Question

If m is an integer, is m odd?
(1) \(1 + m^2\) is an odd integer.
(2) \(5m - 2\) is an even integer.

• A. Statement (1) ALONE is sufficient, but statement (2) alone is not sufficient.
• B. Statement (2) ALONE is sufficient, but statement (1) alone is not sufficient.
• C. BOTH statements TOGETHER are sufficient, but NEITHER statement ALONE is sufficient.
• D. EACH statement ALONE is sufficient.
• E. Statements (1) and (2) TOGETHER are NOT sufficient.

Hint:

For Yes/No data sufficiency questions, a statement is sufficient if it gives a conclusive answer, either always "Yes" or always "No". If a statement allows for both possibilities, it is not sufficient.

Answer 1

The Correct Option is D

Step 1: Understanding the Concept:
The question is a Yes/No question about the parity (evenness or oddness) of an integer \(m\).
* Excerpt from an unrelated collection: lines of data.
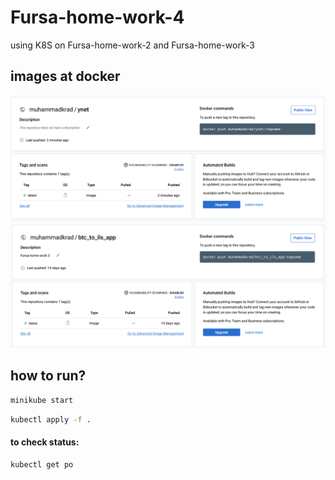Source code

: # Fursa-home-work-4
using K8S on Fursa-home-work-2 and Fursa-home-work-3 

## images at docker 
![image ynet on docker](https://github.com/muhammad197/Fursa-home-work-4/blob/3ff484a27612922d445cf0bc8f28ccedfe543fe4/2.png) 
![image btc to ils on docker](https://github.com/muhammad197/Fursa-home-work-4/blob/3ff484a27612922d445cf0bc8f28ccedfe543fe4/1.png) 

## how to run?

```sh
minikube start
```

```sh 
kubectl apply -f .
```

#### to check status:
```sh
kubectl get po
```
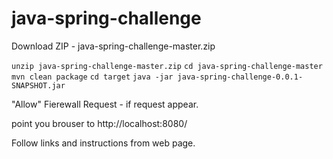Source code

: # java-spring-challenge

Download ZIP - java-spring-challenge-master.zip

```unzip java-spring-challenge-master.zip```
```cd java-spring-challenge-master```
```mvn clean package```
```cd target```
```java -jar java-spring-challenge-0.0.1-SNAPSHOT.jar```

"Allow" Fierewall Request  - if request appear.

point you brouser to http://localhost:8080/

Follow links and instructions from web page.
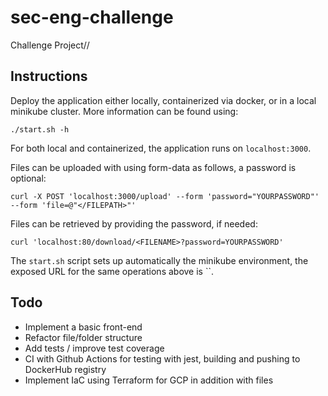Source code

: # sec-eng-challenge

Challenge Project//

## Instructions
Deploy the application either locally, containerized via docker, or in a local minikube cluster. More information can be found using:
```
./start.sh -h
```

For both local and containerized, the application runs on `localhost:3000`.

Files can be uploaded with using form-data as follows, a password is optional:
```
curl -X POST 'localhost:3000/upload' --form 'password="YOURPASSWORD"' --form 'file=@"</FILEPATH>"'

```

Files can be retrieved by providing the password, if needed:
```
curl 'localhost:80/download/<FILENAME>?password=YOURPASSWORD'
```

The `start.sh` script sets up automatically the minikube environment, the exposed URL for the same operations above is ``.


## Todo
* Implement a basic front-end
* Refactor file/folder structure
* Add tests / improve test coverage
* CI with Github Actions for testing with jest, building and pushing to DockerHub registry
* Implement IaC using Terraform for GCP in addition with files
A statement is sufficient if it allows us to give a definitive "Yes" or a definitive "No" answer. We need to use the properties of even and odd numbers.
- Even + Even = Even; Odd + Odd = Even; Even + Odd = Odd
- Even \(\times\) Any Integer = Even; Odd \(\times\) Odd = Odd
Step 2: Detailed Explanation:
Analyzing Statement (1):
We are given that \(1 + m^2\) is an odd integer.
Since 1 is an odd number, we have:
\[ \text{Odd} + m^2 = \text{Odd} \]
For this to be true, \(m^2\) must be an even number (because Odd + Even = Odd).
If \(m^2\) is even, then the integer \(m\) must also be even. (If \(m\) were odd, \(m^2 = m \times m = \text{odd} \times \text{odd} = \text{odd}\)).
So, statement (1) implies that \(m\) is even.
This provides a definitive "No" to the question "is m odd?". Therefore, statement (1) alone is sufficient.
Analyzing Statement (2):
We are given that \(5m - 2\) is an even integer.
Since 2 is an even number, we have:
\[ 5m - \text{Even} = \text{Even} \]
For this to be true, \(5m\) must be an even number (because Even - Even = Even).
The product of two integers is even if at least one of them is even. Since 5 is an odd number, for the product \(5m\) to be even, \(m\) must be an even integer.
So, statement (2) implies that \(m\) is even.
This also provides a definitive "No" to the question "is m odd?". Therefore, statement (2) alone is sufficient.
Step 3: Final Answer:
Both statements independently lead to the conclusion that \(m\) is even, thus providing a definite "No" to the question. Therefore, each statement alone is sufficient.